Friday, September 9, 2011
You Are Not A Gadget
At the library where I work, I recently started a collection of books from small presses. I try to follow the independent, smaller publishing scene and the books that come out of it but am frustrated by libraries not acquiring them. It makes sense. With budget cuts virtually every year, libraries have to be selective and it is much easier to purchase the new James Patterson that a gabajillion people will want to read than take a chance on some cutting edge literature about which few people have heard.
One of the books I wanted to acquire (and did) was Garth Risk Hallberg's book A Field Guide to the North American Family. Hallberg writes for The Millions, one of my favorite sites, and he linked to an interview he did with The Faster Times (another great website) and called himself "A poor man's Jaron Lanier" in doing so.
I wasn't familiar with Jaron Lanier. But I like Hallberg so I figured I'd have to like Lanier.

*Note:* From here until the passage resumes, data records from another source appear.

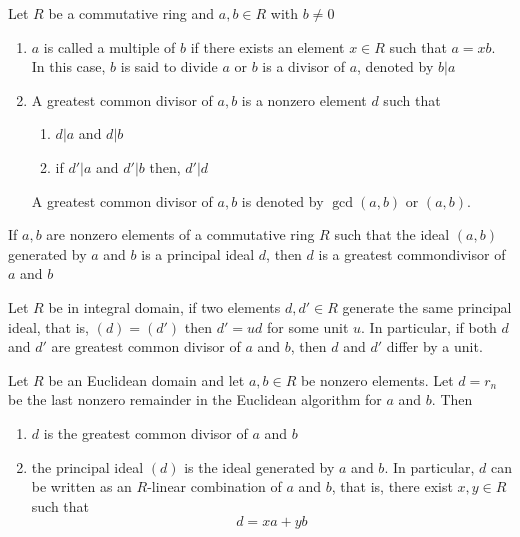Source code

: \begin{definition}
	Let $R$ be a commutative ring and $a, b \in R$ with $b \neq 0$
	\begin{enumerate}
		\item $a$ is called a multiple of $b$ if there exists an element $x \in R$ such that $a = xb$. In this case, $b$ is said to divide $a$ or $b$ is a divisor of $a$, denoted by $b | a$
		
		\item A greatest common divisor of $a, b$ is a nonzero element $d$ such that
		\begin{enumerate}
			\item $d | a$ and $d | b$
			\item if $d' | a$ and $d' | b$ then, $d' | d$
		\end{enumerate}
		
		A greatest common divisor of $a, b$ is denoted by $\gcd(a, b)$ or $(a, b)$.
		
	\end{enumerate}
\end{definition}

\begin{proposition}
	If $a, b$ are nonzero elements of a commutative ring $R$ such that the ideal $(a, b)$ generated by $a$ and $b$ is a principal ideal $d$, then $d$ is a greatest commondivisor of $a$ and $b$
	
\end{proposition}

\begin{proposition}
	Let $R$ be in integral domain, if two elements $d, d' \in R$ generate the same principal ideal, that is, $(d) = (d')$ then $d' = ud$ for some unit $u$. In particular, if both $d$ and $d'$ are greatest common divisor of $a$ and $b$, then $d$ and $d'$ differ by a unit.
	
\end{proposition}

\begin{theorem}
	Let $R$ be an Euclidean domain and let $a, b \in R$ be nonzero elements. Let $d = r_n$ be the last nonzero remainder in the Euclidean algorithm for $a$ and $b$. Then
	\begin{enumerate}
		\item $d$ is the greatest common divisor of $a$ and $b$
		\item the principal ideal $(d)$ is the ideal generated by $a$ and $b$. In particular, $d$ can be written as an $R$-linear combination of $a$ and $b$, that is, there exist $x, y \in R$ such that
		$$
			d = xa + yb
		$$
	\end{enumerate}
\end{theorem}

Lanier is the father of virtual reality so I don't see what the connection to Hallberg actually is to make Hallberg think he is the poor man's version of Lanier. Nonetheless, Lanier's book, You Are Not A Gadget is an interesting intellectual, philosophical look at technology. Reading it, you would be probably be surprised that Lanier has such a strong technology background as he can seem at times to be very much against technological advancements. He is more against the usage of technology without clearly thinking out the ramifications of introducing it.
Lanier presents his thoughts very clearly and makes many valid points. He talks about how the open source community has helped reduce creativity and innovation. He bemoans how the "cloud keepers" are really the only ones who are making money in the internet world. He talks about how people reduce themselves to fit into categories online. Just a lot of stuff. And with his background, he is able to point out where wrong turns have been made and express how things might be able to get back on track.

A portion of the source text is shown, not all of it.